*** Block opens ***

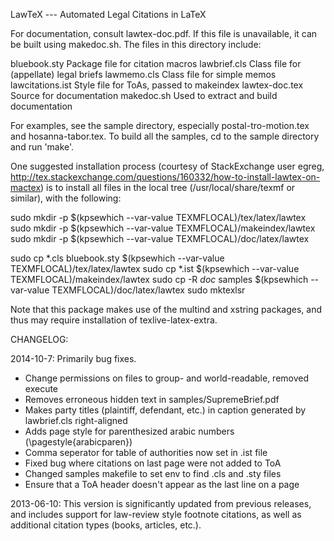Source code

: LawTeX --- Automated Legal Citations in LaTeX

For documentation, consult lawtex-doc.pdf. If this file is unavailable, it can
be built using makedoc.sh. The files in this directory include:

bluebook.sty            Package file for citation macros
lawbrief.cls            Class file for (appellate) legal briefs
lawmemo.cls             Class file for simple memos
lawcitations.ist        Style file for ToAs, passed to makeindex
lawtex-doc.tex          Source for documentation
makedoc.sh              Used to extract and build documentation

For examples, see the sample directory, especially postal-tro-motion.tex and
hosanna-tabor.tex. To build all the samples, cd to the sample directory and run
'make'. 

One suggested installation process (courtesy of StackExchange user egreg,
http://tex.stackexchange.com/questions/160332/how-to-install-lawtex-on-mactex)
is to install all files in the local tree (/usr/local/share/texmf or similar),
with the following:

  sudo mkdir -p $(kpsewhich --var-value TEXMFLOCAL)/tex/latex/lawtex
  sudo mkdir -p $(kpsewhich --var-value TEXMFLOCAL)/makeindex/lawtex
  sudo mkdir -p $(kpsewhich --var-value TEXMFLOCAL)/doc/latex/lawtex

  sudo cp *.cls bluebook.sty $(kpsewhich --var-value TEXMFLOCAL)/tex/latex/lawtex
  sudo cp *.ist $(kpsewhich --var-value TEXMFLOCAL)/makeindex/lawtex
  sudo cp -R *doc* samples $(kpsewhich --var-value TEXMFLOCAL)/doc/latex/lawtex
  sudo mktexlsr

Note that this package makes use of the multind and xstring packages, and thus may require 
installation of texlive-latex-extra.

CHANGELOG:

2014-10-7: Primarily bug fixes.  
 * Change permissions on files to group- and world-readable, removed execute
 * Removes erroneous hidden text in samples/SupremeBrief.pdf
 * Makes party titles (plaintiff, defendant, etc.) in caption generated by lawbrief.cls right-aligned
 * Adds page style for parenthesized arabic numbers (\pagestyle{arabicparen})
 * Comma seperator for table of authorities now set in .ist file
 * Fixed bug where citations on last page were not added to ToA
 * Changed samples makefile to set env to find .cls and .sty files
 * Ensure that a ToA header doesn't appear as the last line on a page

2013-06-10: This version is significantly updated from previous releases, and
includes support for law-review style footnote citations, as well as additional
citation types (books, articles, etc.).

*** Block closes ***
*** Block opens ***

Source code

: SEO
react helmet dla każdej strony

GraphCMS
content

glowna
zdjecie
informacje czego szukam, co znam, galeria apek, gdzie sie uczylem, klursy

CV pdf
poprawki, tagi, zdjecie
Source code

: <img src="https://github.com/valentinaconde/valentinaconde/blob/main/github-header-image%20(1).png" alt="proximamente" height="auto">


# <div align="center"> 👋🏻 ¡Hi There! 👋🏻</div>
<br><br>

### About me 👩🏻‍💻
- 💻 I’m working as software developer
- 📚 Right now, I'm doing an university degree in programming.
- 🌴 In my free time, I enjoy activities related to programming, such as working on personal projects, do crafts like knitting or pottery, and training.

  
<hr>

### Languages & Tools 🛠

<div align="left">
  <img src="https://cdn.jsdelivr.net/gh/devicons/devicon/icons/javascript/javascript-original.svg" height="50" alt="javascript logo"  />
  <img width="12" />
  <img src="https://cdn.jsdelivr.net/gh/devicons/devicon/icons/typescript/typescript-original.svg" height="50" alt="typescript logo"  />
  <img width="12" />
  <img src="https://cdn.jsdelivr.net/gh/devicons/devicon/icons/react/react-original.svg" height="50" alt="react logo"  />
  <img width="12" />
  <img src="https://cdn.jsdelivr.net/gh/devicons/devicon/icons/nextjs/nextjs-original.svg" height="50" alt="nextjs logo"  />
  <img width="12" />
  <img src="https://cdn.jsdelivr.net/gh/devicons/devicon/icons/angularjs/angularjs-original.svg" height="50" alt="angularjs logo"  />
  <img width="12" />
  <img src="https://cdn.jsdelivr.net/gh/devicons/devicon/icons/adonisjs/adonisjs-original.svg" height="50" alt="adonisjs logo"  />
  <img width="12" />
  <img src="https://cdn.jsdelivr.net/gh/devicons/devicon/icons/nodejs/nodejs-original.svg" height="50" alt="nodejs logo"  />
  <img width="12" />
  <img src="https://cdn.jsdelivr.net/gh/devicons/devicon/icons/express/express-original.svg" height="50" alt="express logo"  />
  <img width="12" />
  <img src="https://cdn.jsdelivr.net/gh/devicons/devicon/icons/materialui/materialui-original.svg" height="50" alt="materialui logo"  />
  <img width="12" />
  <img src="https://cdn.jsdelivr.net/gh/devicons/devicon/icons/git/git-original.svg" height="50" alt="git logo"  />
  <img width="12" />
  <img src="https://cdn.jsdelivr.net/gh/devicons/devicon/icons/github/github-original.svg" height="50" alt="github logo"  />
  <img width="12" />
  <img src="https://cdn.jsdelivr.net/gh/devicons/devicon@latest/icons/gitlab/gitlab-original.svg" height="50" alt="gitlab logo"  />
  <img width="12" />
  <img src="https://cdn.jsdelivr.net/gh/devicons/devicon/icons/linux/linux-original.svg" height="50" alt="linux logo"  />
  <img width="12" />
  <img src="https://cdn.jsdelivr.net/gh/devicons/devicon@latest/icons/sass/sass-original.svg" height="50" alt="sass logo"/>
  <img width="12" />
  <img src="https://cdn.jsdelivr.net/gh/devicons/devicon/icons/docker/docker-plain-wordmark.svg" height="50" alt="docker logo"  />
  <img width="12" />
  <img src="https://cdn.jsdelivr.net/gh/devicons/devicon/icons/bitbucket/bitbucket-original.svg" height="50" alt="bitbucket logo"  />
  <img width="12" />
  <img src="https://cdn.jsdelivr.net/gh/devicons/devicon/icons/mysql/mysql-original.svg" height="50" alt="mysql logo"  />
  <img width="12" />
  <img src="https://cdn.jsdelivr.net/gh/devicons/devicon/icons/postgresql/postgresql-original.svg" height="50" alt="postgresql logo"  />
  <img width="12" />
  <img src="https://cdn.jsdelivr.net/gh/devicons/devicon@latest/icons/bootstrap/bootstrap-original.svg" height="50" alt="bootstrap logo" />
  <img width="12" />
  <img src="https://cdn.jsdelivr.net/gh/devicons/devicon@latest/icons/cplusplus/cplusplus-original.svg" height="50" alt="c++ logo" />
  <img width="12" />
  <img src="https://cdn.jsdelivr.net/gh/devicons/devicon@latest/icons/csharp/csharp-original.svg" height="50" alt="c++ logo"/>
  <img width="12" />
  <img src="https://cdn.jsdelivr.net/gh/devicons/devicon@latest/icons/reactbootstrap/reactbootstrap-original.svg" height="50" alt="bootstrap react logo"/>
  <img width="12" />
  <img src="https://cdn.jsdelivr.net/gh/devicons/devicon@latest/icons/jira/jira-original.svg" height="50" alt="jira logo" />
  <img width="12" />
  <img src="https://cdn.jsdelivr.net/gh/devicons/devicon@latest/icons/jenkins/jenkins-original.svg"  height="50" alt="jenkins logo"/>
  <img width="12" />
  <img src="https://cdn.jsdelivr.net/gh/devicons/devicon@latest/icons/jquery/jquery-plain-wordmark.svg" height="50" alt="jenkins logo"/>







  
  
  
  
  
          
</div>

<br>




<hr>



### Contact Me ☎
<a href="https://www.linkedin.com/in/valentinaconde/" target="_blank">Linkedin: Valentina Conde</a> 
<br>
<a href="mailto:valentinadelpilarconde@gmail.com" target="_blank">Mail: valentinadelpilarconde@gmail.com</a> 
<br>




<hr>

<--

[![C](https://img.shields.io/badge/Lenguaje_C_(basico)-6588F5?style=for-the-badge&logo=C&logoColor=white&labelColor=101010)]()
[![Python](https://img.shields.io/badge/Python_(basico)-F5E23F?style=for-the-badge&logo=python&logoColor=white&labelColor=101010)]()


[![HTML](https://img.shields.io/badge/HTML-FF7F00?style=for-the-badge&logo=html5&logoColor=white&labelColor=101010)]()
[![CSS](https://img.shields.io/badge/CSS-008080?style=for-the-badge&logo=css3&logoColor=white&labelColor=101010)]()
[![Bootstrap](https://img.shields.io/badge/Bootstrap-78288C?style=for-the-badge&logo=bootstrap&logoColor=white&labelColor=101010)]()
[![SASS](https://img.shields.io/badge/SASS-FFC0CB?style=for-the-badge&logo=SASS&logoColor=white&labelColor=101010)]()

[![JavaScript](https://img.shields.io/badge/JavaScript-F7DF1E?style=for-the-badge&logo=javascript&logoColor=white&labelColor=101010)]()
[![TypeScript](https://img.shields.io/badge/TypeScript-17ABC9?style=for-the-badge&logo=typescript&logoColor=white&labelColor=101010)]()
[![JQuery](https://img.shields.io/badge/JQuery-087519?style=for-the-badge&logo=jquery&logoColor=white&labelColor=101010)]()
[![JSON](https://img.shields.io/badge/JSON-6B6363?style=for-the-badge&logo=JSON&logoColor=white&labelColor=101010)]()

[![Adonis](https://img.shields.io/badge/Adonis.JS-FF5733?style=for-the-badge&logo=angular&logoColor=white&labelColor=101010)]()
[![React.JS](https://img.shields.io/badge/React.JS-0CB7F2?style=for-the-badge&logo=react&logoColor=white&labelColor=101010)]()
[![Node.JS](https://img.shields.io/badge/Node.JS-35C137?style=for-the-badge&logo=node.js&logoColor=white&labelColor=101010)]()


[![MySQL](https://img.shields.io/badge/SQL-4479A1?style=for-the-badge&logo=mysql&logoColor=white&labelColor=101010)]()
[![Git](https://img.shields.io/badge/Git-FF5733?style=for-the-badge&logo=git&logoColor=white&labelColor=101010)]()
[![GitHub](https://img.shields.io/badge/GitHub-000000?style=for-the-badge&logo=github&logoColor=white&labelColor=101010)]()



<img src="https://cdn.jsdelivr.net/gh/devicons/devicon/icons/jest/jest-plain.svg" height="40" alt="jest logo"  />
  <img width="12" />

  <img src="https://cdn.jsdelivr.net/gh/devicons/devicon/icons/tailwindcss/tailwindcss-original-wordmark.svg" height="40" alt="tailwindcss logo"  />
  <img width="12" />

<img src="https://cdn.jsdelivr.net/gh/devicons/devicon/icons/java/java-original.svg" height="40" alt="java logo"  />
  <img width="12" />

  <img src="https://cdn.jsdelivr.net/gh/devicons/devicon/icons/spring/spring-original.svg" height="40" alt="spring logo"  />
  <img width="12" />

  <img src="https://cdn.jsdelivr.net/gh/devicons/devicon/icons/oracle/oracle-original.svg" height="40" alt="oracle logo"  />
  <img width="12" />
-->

*** Block closes ***
*** Block opens ***

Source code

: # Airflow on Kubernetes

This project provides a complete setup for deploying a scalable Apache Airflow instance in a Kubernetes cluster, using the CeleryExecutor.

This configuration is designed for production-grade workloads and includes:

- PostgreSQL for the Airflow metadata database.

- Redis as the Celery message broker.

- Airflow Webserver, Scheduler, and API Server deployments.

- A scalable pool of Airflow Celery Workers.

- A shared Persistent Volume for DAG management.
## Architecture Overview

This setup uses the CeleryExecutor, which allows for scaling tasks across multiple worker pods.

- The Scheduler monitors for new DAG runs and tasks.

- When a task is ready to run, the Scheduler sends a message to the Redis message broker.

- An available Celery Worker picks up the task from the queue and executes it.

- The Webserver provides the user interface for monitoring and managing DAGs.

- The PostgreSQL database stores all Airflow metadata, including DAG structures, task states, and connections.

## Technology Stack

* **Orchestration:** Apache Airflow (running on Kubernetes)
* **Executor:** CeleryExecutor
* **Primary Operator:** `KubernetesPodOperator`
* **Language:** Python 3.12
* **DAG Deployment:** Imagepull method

*** Block closes ***

▸ Exercise prompt: Would you copy out each line of the records above where the word "lawbrief" occurs?

▸ Result for this task:
lawbrief.cls            Class file for (appellate) legal briefs
 * Makes party titles (plaintiff, defendant, etc.) in caption generated by lawbrief.cls right-aligned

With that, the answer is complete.